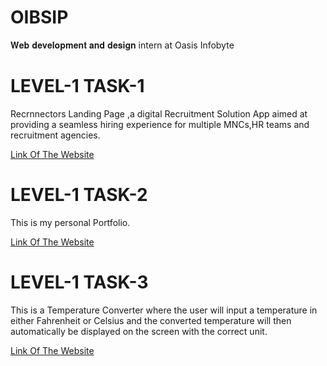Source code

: # OIBSIP
𝐖𝐞𝐛 𝐝𝐞𝐯𝐞𝐥𝐨𝐩𝐦𝐞𝐧𝐭 𝐚𝐧𝐝 𝐝𝐞𝐬𝐢𝐠𝐧 intern at Oasis Infobyte

# LEVEL-1 TASK-1
Recrnnectors Landing Page ,a digital Recruitment Solution App aimed at providing a seamless hiring experience for multiple MNCs,HR teams and recruitment agencies.

[Link Of The Website](https://recrnnectors-landing-page.netlify.app)

# LEVEL-1 TASK-2
This is my personal Portfolio.

[Link Of The Website](https://tanusriroy-portfolio.netlify.app)

# LEVEL-1 TASK-3
This is a Temperature Converter where the user will input a temperature in either Fahrenheit or Celsius and the converted temperature will then automatically be displayed on the screen with the correct unit.

[Link Of The Website](tempwizard.netlify.app)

**Work required:**
Wherever the string "LEVEL" occurs in the records, copy the line it is in.

**Expected answer:**
# LEVEL-1 TASK-1
# LEVEL-1 TASK-2
# LEVEL-1 TASK-3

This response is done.